You still have a chance if you can get your SS and apply for your 176SS visa BEFORE the June 30th deadline. Make sure you have all ur documents READY right now so once you get SS you apply immediately. This is my advise to you, and since ur stuck with ur agent you'll have to work with him for now but be aggressive and make sure you send a clear message that he shouldn't be wasting time anymore.

In regards to 175, i'm afraid 175 is a bad option for you now, since your occupation is NO MORE in SOL2012, this means even if you apply for 175 say next week, and you don't get a grant before 30th june, your application will most likley fall and be downgraded into PRIORITY 5 processing (because of ur occupation) which may take up to 5 years of hell-hole waiting time. Unless you get really lucky and get a grant BEFORE june 30th.

Like i said the moment you receive your SS, apply online immediately and make the payment. 176 SS visa is IMMUNE from priority processing changes, so even if you don't get a grant before 1st july, you won't have to wait a while for your visa due to the priority level downgrade.

Hope this is clear and helps you out.


----------



## coolsnake (Nov 12, 2011)

waudy10 said:


> I've got ielts!!!! Do you think I should go for a 175 then???? What's the processing times please ..... I'm really in 2 minds weather to go for a 175!!!! The only thing is I've already applied for ss I'm just waiting for the outcome!!!!
> 
> Arghhhh what shall I do


Not sure how long WA take for the SS approval but if you can get the SS in a week or two & apply for 176, it would be your best possible option. 
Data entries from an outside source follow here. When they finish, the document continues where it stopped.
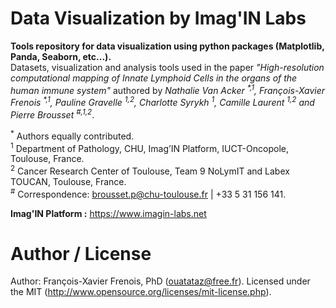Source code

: # Data Visualization by Imag'IN Labs
**Tools repository for data visualization using python packages (Matplotlib, Panda, Seaborn, etc...).**  
Datasets, visualization and analysis tools used in the paper *"High-resolution computational mapping of Innate Lymphoid Cells in the organs of the human immune system"* authored by *Nathalie Van Acker <sup>\*,1</sup>, François-Xavier Frenois <sup>\*,1</sup>, Pauline Gravelle <sup>1,2</sup>, Charlotte Syrykh <sup>1</sup>, Camille Laurent <sup>1,2</sup> and Pierre Brousset <sup>#,1,2</sup>*.

<sup>*</sup>	Authors equally contributed.  
<sup>1</sup>	Department of Pathology, CHU, Imag’IN Platform, IUCT-Oncopole, Toulouse, France.  
<sup>2</sup>	Cancer Research Center of Toulouse, Team 9 NoLymIT and Labex TOUCAN, Toulouse, France.  
<sup>#</sup>	Correspondence: brousset.p@chu-toulouse.fr | +33 5 31 156 141.

**Imag'IN Platform :** https://www.imagin-labs.net

# Author / License
Author: François-Xavier Frenois, PhD (ouatataz@free.fr).
Licensed under the MIT (http://www.opensource.org/licenses/mit-license.php).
Currently 175 is taking about 40 odd days to get a CO assigned. Even if you apply now, you run the risk of getting your priority lowered.


----------



## Riza2012 (Mar 2, 2012)

waudy10 said:


> I agree riza my agent is wasting to much time and boy when I do receive my visa they will be receiving a letter!!!
> My agent was submitting my application today, he called me to advise me he was submitting on a 175 visa I said NO I want to go on a 176ss visa as the processing time is shorter and we only want to go to Perth. He didn't realise this and assures me that we will have notification from ss within a week so we will still have time to submit if I don't get ss then I'll have to do the 175 but everything is ready to submit so either way it should be submitted before 1/7/12


no waudy my friend its not that easy ur agent was not aware of "priority processing system" he should be fired you need to read something called "priority processing", search on the forum about 175 visa priority downgrade priority 5 in the case an occupation is removed from SOL list and u dont receive a grant before the deadline. but dont worry relax and checkout the advise of the seniors here all the best


----------



## waudy10 (Mar 24, 2012)

I think I'm gonna wait and see if I receive ss


----------



## catmonkey (Nov 9, 2011)

Please don't take this the wrong way but if there is no longer need for bricklayers then are you not risking a lot moving as you may struggle to find a job. Hope everything works out x


----------



## stormgal (Sep 30, 2009)

catmonkey said:


> Please don't take this the wrong way but if there is no longer need for bricklayers then are you not risking a lot moving as you may struggle to find a job. Hope everything works out x


I was thinking about that as well, but it also depends on how flexible and how much initiative and drive the OP has. Maybe they can still work as something else or even get retrained. It's usually what the rest of us have to do when we're laid off, finished with a project, or advanced to a new technology.


----------



## waudy10 (Mar 24, 2012)

Im a bricklayer by trade but have worked on the railways for the past 10yrs and feel as the mining industry is booming and with my 20yrs experience in construction and railways I'm hoping to get into the mining industry  my friends who have been there for 9yrs hes a recruitment engineer and deals alot with the mines so hopefully fingers crossed x


----------



## catmonkey (Nov 9, 2011)

Good luck, I hope you get your visa granted and wish you every success x


----------



## Guest (Jun 14, 2012)

If you're a applying as a bricklayer but your last 10 years work experience are working on the railway how do you meet the recent work experience requirements?


----------